* [What to work on]: Each entry, in full: copy it out exactly.

* [Listed entries]:
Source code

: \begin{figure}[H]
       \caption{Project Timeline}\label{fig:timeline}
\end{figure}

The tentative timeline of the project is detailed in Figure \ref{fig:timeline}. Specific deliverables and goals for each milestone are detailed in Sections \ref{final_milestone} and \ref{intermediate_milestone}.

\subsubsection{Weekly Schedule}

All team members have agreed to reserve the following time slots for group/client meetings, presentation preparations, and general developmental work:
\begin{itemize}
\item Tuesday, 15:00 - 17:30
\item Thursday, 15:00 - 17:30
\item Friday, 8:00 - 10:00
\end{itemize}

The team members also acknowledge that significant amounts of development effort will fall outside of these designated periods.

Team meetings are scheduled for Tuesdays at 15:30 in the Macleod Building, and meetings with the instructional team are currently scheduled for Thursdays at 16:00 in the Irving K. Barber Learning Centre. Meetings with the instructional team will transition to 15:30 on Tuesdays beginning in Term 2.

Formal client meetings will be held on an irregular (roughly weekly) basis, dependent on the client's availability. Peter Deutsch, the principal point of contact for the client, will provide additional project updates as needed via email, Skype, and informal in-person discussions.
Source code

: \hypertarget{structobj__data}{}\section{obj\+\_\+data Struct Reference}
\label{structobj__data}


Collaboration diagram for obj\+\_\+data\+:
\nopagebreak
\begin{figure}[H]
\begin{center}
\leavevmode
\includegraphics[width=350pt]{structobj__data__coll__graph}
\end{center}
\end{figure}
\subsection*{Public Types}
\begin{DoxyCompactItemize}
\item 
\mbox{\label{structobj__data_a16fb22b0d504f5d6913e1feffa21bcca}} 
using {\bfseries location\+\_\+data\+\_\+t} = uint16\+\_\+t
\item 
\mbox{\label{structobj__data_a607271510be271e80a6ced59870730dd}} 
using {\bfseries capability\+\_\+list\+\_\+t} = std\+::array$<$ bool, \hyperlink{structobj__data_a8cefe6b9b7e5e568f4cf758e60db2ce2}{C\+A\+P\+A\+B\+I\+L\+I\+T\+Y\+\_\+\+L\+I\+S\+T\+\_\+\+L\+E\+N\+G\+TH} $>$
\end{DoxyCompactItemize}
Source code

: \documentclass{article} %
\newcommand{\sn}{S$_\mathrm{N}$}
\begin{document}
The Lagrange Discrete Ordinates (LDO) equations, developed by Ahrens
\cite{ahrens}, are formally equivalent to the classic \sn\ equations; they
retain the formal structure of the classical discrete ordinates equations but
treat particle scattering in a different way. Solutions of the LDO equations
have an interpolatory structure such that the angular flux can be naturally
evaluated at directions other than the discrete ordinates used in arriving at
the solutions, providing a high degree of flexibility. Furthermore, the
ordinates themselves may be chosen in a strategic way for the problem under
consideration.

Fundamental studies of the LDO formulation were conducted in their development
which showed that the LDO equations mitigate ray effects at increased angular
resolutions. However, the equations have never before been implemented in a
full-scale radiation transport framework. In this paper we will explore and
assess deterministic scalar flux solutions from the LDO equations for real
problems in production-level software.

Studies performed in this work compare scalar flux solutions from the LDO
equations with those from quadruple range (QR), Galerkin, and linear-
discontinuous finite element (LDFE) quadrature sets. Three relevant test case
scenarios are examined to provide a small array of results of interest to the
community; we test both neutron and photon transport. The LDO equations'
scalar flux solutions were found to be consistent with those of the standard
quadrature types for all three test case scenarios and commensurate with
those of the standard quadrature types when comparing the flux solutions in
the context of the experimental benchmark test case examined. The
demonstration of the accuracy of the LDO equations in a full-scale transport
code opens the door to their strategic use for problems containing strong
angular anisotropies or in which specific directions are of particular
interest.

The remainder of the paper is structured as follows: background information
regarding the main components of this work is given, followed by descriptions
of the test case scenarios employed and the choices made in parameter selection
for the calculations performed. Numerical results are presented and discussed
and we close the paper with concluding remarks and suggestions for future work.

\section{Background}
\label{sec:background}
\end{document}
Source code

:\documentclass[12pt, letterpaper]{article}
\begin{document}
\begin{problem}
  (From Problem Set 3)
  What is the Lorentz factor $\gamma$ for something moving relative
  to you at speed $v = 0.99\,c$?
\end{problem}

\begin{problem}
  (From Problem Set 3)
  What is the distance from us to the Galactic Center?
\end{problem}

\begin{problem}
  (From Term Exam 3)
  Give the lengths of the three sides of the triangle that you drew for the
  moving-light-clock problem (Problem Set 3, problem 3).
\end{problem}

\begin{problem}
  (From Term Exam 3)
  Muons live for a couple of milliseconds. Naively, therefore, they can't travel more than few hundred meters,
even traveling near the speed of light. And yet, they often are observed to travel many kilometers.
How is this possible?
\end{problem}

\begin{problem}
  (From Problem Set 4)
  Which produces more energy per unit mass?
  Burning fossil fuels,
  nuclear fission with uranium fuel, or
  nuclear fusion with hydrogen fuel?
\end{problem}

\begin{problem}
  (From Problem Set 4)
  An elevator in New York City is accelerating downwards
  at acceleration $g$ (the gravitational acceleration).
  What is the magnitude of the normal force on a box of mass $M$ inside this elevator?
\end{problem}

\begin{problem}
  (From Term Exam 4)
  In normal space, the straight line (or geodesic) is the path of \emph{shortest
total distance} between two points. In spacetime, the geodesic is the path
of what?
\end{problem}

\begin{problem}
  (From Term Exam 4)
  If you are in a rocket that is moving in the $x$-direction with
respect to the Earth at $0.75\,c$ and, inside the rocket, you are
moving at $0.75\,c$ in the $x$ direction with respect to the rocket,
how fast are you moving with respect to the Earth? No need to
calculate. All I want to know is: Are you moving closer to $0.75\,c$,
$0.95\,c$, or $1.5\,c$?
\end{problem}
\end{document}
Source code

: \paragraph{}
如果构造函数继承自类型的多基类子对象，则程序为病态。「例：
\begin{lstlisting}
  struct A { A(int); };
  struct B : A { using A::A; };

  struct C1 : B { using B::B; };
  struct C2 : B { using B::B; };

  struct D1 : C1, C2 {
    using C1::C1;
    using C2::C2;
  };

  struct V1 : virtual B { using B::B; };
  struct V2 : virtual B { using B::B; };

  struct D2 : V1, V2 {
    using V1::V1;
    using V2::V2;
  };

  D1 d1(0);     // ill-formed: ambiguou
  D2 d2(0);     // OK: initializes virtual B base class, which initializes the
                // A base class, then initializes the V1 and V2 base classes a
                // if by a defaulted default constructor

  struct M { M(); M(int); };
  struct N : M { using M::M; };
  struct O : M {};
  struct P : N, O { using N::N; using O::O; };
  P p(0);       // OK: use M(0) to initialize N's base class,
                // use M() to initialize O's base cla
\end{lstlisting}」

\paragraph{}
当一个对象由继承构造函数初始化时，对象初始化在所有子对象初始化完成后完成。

* [Solution to the exercise]:
Source code

: \begin{figure}[H]
       \caption{Project Timeline}\label{fig:timeline}
\end{figure}

The tentative timeline of the project is detailed in Figure \ref{fig:timeline}. Specific deliverables and goals for each milestone are detailed in Sections \ref{final_milestone} and \ref{intermediate_milestone}.

\subsubsection{Weekly Schedule}

All team members have agreed to reserve the following time slots for group/client meetings, presentation preparations, and general developmental work:
\begin{itemize}
\item Tuesday, 15:00 - 17:30
\item Thursday, 15:00 - 17:30
\item Friday, 8:00 - 10:00
\end{itemize}

The team members also acknowledge that significant amounts of development effort will fall outside of these designated periods.

Team meetings are scheduled for Tuesdays at 15:30 in the Macleod Building, and meetings with the instructional team are currently scheduled for Thursdays at 16:00 in the Irving K. Barber Learning Centre. Meetings with the instructional team will transition to 15:30 on Tuesdays beginning in Term 2.

Formal client meetings will be held on an irregular (roughly weekly) basis, dependent on the client's availability. Peter Deutsch, the principal point of contact for the client, will provide additional project updates as needed via email, Skype, and informal in-person discussions.
Source code

: \hypertarget{structobj__data}{}\section{obj\+\_\+data Struct Reference}
\label{structobj__data}


Collaboration diagram for obj\+\_\+data\+:
\nopagebreak
\begin{figure}[H]
\begin{center}
\leavevmode
\includegraphics[width=350pt]{structobj__data__coll__graph}
\end{center}
\end{figure}
\subsection*{Public Types}
\begin{DoxyCompactItemize}
\item 
\mbox{\label{structobj__data_a16fb22b0d504f5d6913e1feffa21bcca}} 
using {\bfseries location\+\_\+data\+\_\+t} = uint16\+\_\+t
\item 
\mbox{\label{structobj__data_a607271510be271e80a6ced59870730dd}} 
using {\bfseries capability\+\_\+list\+\_\+t} = std\+::array$<$ bool, \hyperlink{structobj__data_a8cefe6b9b7e5e568f4cf758e60db2ce2}{C\+A\+P\+A\+B\+I\+L\+I\+T\+Y\+\_\+\+L\+I\+S\+T\+\_\+\+L\+E\+N\+G\+TH} $>$
\end{DoxyCompactItemize}
Source code

: \documentclass{article} %
\newcommand{\sn}{S$_\mathrm{N}$}
\begin{document}
The Lagrange Discrete Ordinates (LDO) equations, developed by Ahrens
\cite{ahrens}, are formally equivalent to the classic \sn\ equations; they
retain the formal structure of the classical discrete ordinates equations but
treat particle scattering in a different way. Solutions of the LDO equations
have an interpolatory structure such that the angular flux can be naturally
evaluated at directions other than the discrete ordinates used in arriving at
the solutions, providing a high degree of flexibility. Furthermore, the
ordinates themselves may be chosen in a strategic way for the problem under
consideration.

Fundamental studies of the LDO formulation were conducted in their development
which showed that the LDO equations mitigate ray effects at increased angular
resolutions. However, the equations have never before been implemented in a
full-scale radiation transport framework. In this paper we will explore and
assess deterministic scalar flux solutions from the LDO equations for real
problems in production-level software.

Studies performed in this work compare scalar flux solutions from the LDO
equations with those from quadruple range (QR), Galerkin, and linear-
discontinuous finite element (LDFE) quadrature sets. Three relevant test case
scenarios are examined to provide a small array of results of interest to the
community; we test both neutron and photon transport. The LDO equations'
scalar flux solutions were found to be consistent with those of the standard
quadrature types for all three test case scenarios and commensurate with
those of the standard quadrature types when comparing the flux solutions in
the context of the experimental benchmark test case examined. The
demonstration of the accuracy of the LDO equations in a full-scale transport
code opens the door to their strategic use for problems containing strong
angular anisotropies or in which specific directions are of particular
interest.

The remainder of the paper is structured as follows: background information
regarding the main components of this work is given, followed by descriptions
of the test case scenarios employed and the choices made in parameter selection
for the calculations performed. Numerical results are presented and discussed
and we close the paper with concluding remarks and suggestions for future work.

\section{Background}
\label{sec:background}
\end{document}
Source code

:\documentclass[12pt, letterpaper]{article}
\begin{document}
\begin{problem}
  (From Problem Set 3)
  What is the Lorentz factor $\gamma$ for something moving relative
  to you at speed $v = 0.99\,c$?
\end{problem}

\begin{problem}
  (From Problem Set 3)
  What is the distance from us to the Galactic Center?
\end{problem}

\begin{problem}
  (From Term Exam 3)
  Give the lengths of the three sides of the triangle that you drew for the
  moving-light-clock problem (Problem Set 3, problem 3).
\end{problem}

\begin{problem}
  (From Term Exam 3)
  Muons live for a couple of milliseconds. Naively, therefore, they can't travel more than few hundred meters,
even traveling near the speed of light. And yet, they often are observed to travel many kilometers.
How is this possible?
\end{problem}

\begin{problem}
  (From Problem Set 4)
  Which produces more energy per unit mass?
  Burning fossil fuels,
  nuclear fission with uranium fuel, or
  nuclear fusion with hydrogen fuel?
\end{problem}

\begin{problem}
  (From Problem Set 4)
  An elevator in New York City is accelerating downwards
  at acceleration $g$ (the gravitational acceleration).
  What is the magnitude of the normal force on a box of mass $M$ inside this elevator?
\end{problem}

\begin{problem}
  (From Term Exam 4)
  In normal space, the straight line (or geodesic) is the path of \emph{shortest
total distance} between two points. In spacetime, the geodesic is the path
of what?
\end{problem}

\begin{problem}
  (From Term Exam 4)
  If you are in a rocket that is moving in the $x$-direction with
respect to the Earth at $0.75\,c$ and, inside the rocket, you are
moving at $0.75\,c$ in the $x$ direction with respect to the rocket,
how fast are you moving with respect to the Earth? No need to
calculate. All I want to know is: Are you moving closer to $0.75\,c$,
$0.95\,c$, or $1.5\,c$?
\end{problem}
\end{document}
Source code

: \paragraph{}
如果构造函数继承自类型的多基类子对象，则程序为病态。「例：
\begin{lstlisting}
  struct A { A(int); };
  struct B : A { using A::A; };

  struct C1 : B { using B::B; };
  struct C2 : B { using B::B; };

  struct D1 : C1, C2 {
    using C1::C1;
    using C2::C2;
  };

  struct V1 : virtual B { using B::B; };
  struct V2 : virtual B { using B::B; };

  struct D2 : V1, V2 {
    using V1::V1;
    using V2::V2;
  };

  D1 d1(0);     // ill-formed: ambiguou
  D2 d2(0);     // OK: initializes virtual B base class, which initializes the
                // A base class, then initializes the V1 and V2 base classes a
                // if by a defaulted default constructor

  struct M { M(); M(int); };
  struct N : M { using M::M; };
  struct O : M {};
  struct P : N, O { using N::N; using O::O; };
  P p(0);       // OK: use M(0) to initialize N's base class,
                // use M() to initialize O's base cla
\end{lstlisting}」

\paragraph{}
当一个对象由继承构造函数初始化时，对象初始化在所有子对象初始化完成后完成。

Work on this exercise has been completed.